Teams at Blackpool Teaching hospitals NHS Foundation Trust, FCMS and Lancashire and South Cumbria Integrated Care Board are working with the remote monitoring technology provider Docobo on the initiative which is delivering one of the country’s first digitally enabled cardiac surgical waiting lists.

The project has already onboarded more than 140 patients and is receiving great feedback. The solution ensures that patients on a waiting list for cardiac surgery can be monitored at home using medical devices to detect any health deteriorations or anomalies.

Patients who agree to the remote monitoring service receive patient monitoring equipment, which includes a phone or tablet pre-loaded with software which allows them to send their latest health data digitally and remotely to a clinical team.

Patients can also report if they are unwell and clinical staff are trained to spot any deterioration which will lead to a swift and appropriate intervention. The app will also provide patients with advice as to what to expect in their surgery and how best to prepare for it.

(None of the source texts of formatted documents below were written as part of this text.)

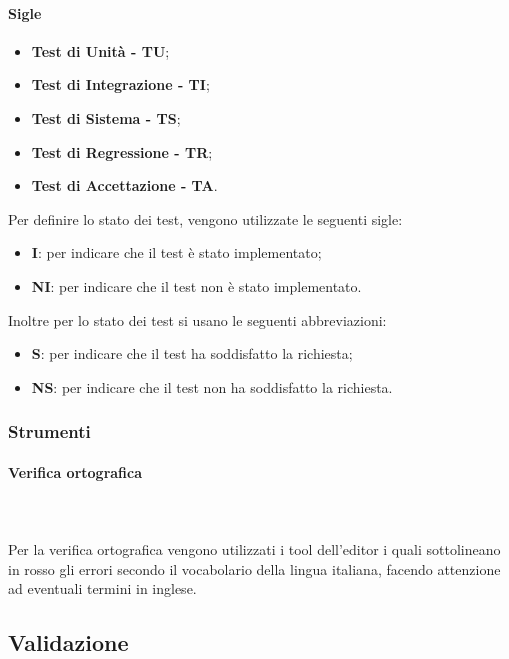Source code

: 		\paragraph{Sigle}
		\begin{itemize}
			\item \textbf{Test di Unità - TU};
			\item \textbf{Test di Integrazione - TI}; 
			\item \textbf{Test di Sistema - TS};
			\item \textbf{Test di Regressione - TR};
			\item \textbf{Test di Accettazione - TA}.	
		\end{itemize}
		Per definire lo stato dei test, vengono utilizzate le seguenti sigle:
		\begin{itemize}
			\item \textbf{I}: per indicare che il test è stato implementato;
			\item \textbf{NI}: per indicare che il test non è stato implementato.
		\end{itemize}
		Inoltre per lo stato dei test si usano le seguenti abbreviazioni:
		\begin{itemize}
			\item \textbf{S}: per indicare che il test ha soddisfatto la richiesta;
			\item \textbf{NS}: per indicare che il test non ha soddisfatto la richiesta.
		\end{itemize}
	\subsubsection{Strumenti}
		\paragraph{Verifica ortografica} \mbox{}\\ \mbox{}\\
		Per la verifica ortografica vengono utilizzati i tool dell'editor i quali sottolineano in rosso gli errori secondo il vocabolario della lingua italiana, facendo attenzione ad eventuali termini in inglese.
	
\subsection{Validazione}
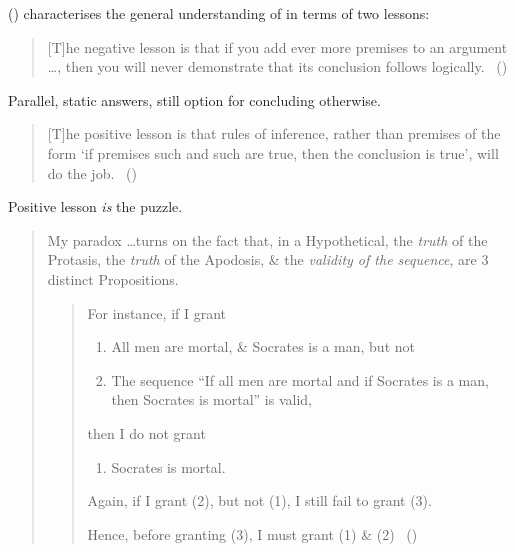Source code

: \begin{note}
{    \citeauthor{Wieland:2013vf} (\citeyear{Wieland:2013vf}) characterises the general understanding of \textcite{Carroll:1895uj} in terms of two lessons:
    \begin{quote}
      [T]he negative lesson is that if you add ever more premises to an argument \dots, then you will never demonstrate that its conclusion follows logically.\newline
      \mbox{ }\hfill\mbox{(\citeyear[984]{Wieland:2013vf})}
    \end{quote}

    Parallel, static answers, still option for concluding otherwise.

    \begin{quote}
      [T]he positive lesson is that rules of inference, rather than premises of the form `if premises such and such are true, then the conclusion is true', will do the job.\newline
      \mbox{ }\hfill\mbox{(\citeyear[984]{Wieland:2013vf})}
    \end{quote}
    Positive lesson \emph{is} the puzzle.
  }

  \begin{quote}
    My paradox \dots turns on the fact that, in a Hypothetical, the \emph{truth} of the Protasis, the \emph{truth} of the Apodosis, \& the \emph{validity of the sequence}, are 3 distinct Propositions.
    \begin{quote}
      For instance, if I grant

      \begin{enumerate}[label=(\arabic*)]
      \item
        All men are mortal, \& Socrates is a man, but not
      \item
        The sequence “If all men are mortal and if Socrates is a man, then Socrates is mortal” is valid,
      \end{enumerate}

      then I do not grant

      \begin{enumerate}[label=(\arabic*), resume]
      \item Socrates is mortal.
      \end{enumerate}
      Again, if I grant (2), but not (1), I still fail to grant (3).

      Hence, before granting (3), I must grant (1) \& (2)\newline
      \mbox{ }\hfill\mbox{(\citeyear[10--11]{Carroll:2016wl})}
    \end{quote}
  \end{quote}
\end{note}

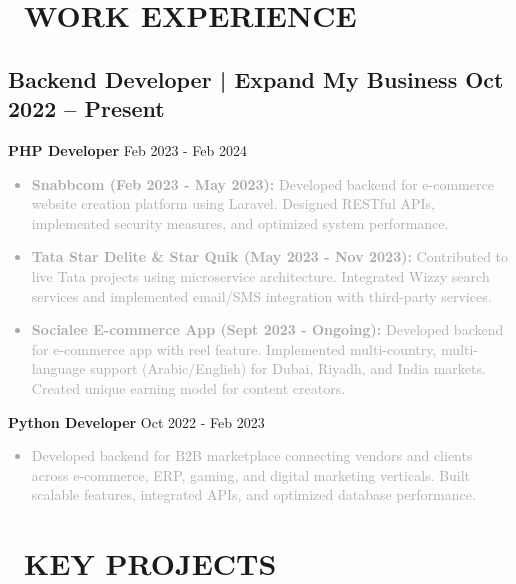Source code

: \documentclass[10pt,a4paper]{article}
\begin{document}
\begin{paracol}{2}
\begin{rightcolumn}
\vspace{3mm}
\section*{\faBuilding\ WORK EXPERIENCE}

\subsection*{Backend Developer | Expand My Business \hfill \textcolor{primaryblue}{Oct 2022 – Present}}

\textbf{\color{darkblue}PHP Developer} \hfill \textcolor{mediumgray}{Feb 2023 - Feb 2024}
\textcolor{darkgray}{
\begin{itemize}
    \item \textbf{Snabbcom (Feb 2023 - May 2023):} Developed backend for e-commerce website creation platform using Laravel. Designed RESTful APIs, implemented security measures, and optimized system performance.
    
    \item \textbf{Tata Star Delite \& Star Quik (May 2023 - Nov 2023):} Contributed to live Tata projects using microservice architecture. Integrated Wizzy search services and implemented email/SMS integration with third-party services.
    
    \item \textbf{Socialee E-commerce App (Sept 2023 - Ongoing):} Developed backend for e-commerce app with reel feature. Implemented multi-country, multi-language support (Arabic/English) for Dubai, Riyadh, and India markets. Created unique earning model for content creators.
\end{itemize}
}

\textbf{\color{darkblue}Python Developer} \hfill \textcolor{mediumgray}{Oct 2022 - Feb 2023}
\textcolor{darkgray}{
\begin{itemize}
    \item Developed backend for B2B marketplace connecting vendors and clients across e-commerce, ERP, gaming, and digital marketing verticals. Built scalable features, integrated APIs, and optimized database performance.
\end{itemize}
}

\vspace{3mm}
\section*{\faCode\ KEY PROJECTS}


\end{rightcolumn}
\end{paracol}
\end{document}
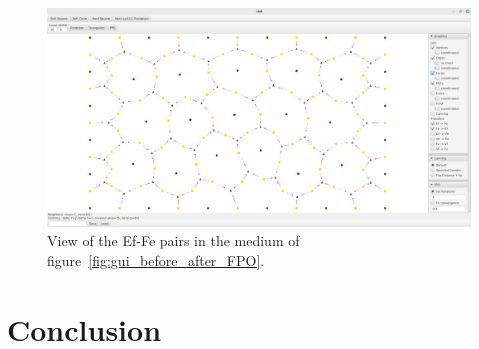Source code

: \documentclass{article}
\begin{document}
\begin{figure}[h]
	\centering\includegraphics[width=0.8\linewidth]{assets/EfFe_transfers.png}
	\caption{View of the Ef-Fe pairs in the medium of figure~\ref{fig:gui_before_after_FPO}.}
	\label{fig:gui_EfFe}
\end{figure}

\section*{Conclusion}
\label{conclusion}

\printbibliography[heading=bibintoc]
\end{document}
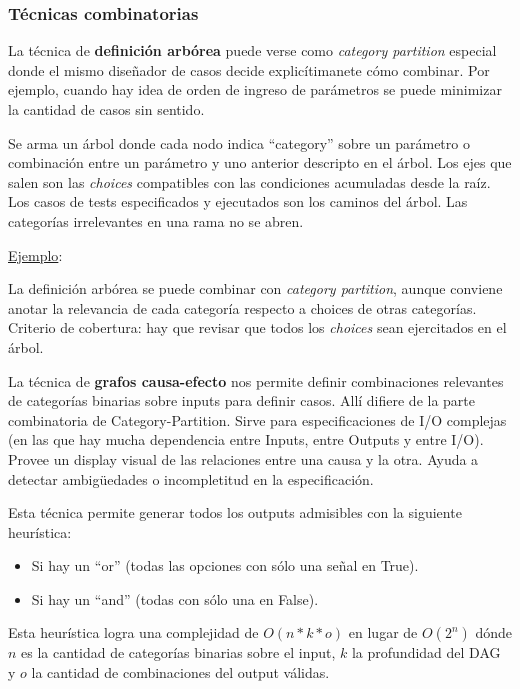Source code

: \documentclass[]{article}
\begin{document}
\subsubsection{Técnicas combinatorias}
La técnica de \textbf{definición arbórea} puede verse como \textit{category partition} especial donde el mismo diseñador de casos decide explicítimanete cómo combinar. Por ejemplo, cuando hay idea de orden de ingreso de parámetros se puede minimizar la cantidad de casos sin sentido.

Se arma un árbol donde cada nodo indica ``category'' sobre un parámetro o combinación entre un parámetro y uno anterior descripto en el árbol. Los ejes que salen son las \textit{choices} compatibles con las condiciones acumuladas desde la raíz. Los casos de tests especificados y ejecutados son los caminos del árbol. Las categorías irrelevantes en una rama no se abren.

\underline{Ejemplo}:

La definición arbórea se puede combinar con \textit{category partition}, aunque conviene anotar la relevancia de cada categoría respecto a choices de otras categorías. Criterio de cobertura: hay que revisar que todos los \textit{choices} sean ejercitados en el árbol.

La técnica de \textbf{grafos causa-efecto} nos permite definir combinaciones relevantes de categorías binarias sobre inputs para definir casos. Allí difiere de la parte combinatoria de Category-Partition. Sirve para especificaciones de I/O complejas (en las que hay mucha dependencia entre Inputs, entre Outputs y entre I/O). Provee un display visual de las relaciones entre una causa y la otra. Ayuda a detectar ambigüedades o incompletitud en la especificación.

Esta técnica permite generar todos los outputs admisibles con la siguiente heurística:
\begin{itemize}
	\item Si hay un “or” (todas las opciones con sólo una señal en True).
	\item Si hay un “and” (todas con sólo una en False).
\end{itemize}

Esta heurística logra una complejidad de $O(n*k*o)$ en lugar de $O(2^n)$ dónde $n$ es la cantidad de categorías binarias sobre el input, $k$ la profundidad del DAG y $o$ la cantidad de combinaciones del output válidas.
\end{document}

Rachel Haworth, Project Lead based at Blackpool Teaching Hospitals said: “This service aims to reduce the demand on primary and secondary care, including preventing emergency admission and 999 calls. So far, 140 patients have been onboarded with more scheduled to receive their onboarding visits in coming weeks.”

David Rose, Consultant Cardiothoracic Surgeon said: “For people with complex cardiac conditions, remote monitoring, supplementary to clinical care, can potentially improve health outcomes.

“Lancashire Cardiac Centre is one of the pioneer units in remote monitoring for patients on the waiting list for cardiac surgery. We have enrolled over 140 patients so far, with great patient satisfaction. Thanks to this technology we are able to have a direct link with the patients and be able to early detect any deterioration in their health condition. Patients showing deterioration will be identified, prioritised, and offered support as appropriate.

“As the waiting list for life saving cardiac surgery has become increasingly longer, we have to identify those patients who are deteriorating and offer earlier intervention when needed.”

The project is receiving very positive patient feedback.

One patient reported: “What a great idea. Felt empowered and reassured taking my own readings and being informed that everything was as it should be.”

Another patient reported: “I had been trying to stabilise my blood pressure with the GP, so this allowed me to keep an eye on my own blood pressure from the comfort of my own home, knowing someone was monitoring any changes.”

Natalie Marsden from FCMS said: “We see this as a ‘safety net’ service while patients are waiting for their surgery, and so that patients have that point of contact. Because of the pandemic, a lot of people on cardiac waiting lists may have been deteriorating for some time and have not necessarily gone to the GP.

“We find that people get to grips with the service really quickly and get comfortable with it. We recently flagged up a patient who had really bad chest pain and shooting pains, we advised him to call 999 and escalated to a consultant.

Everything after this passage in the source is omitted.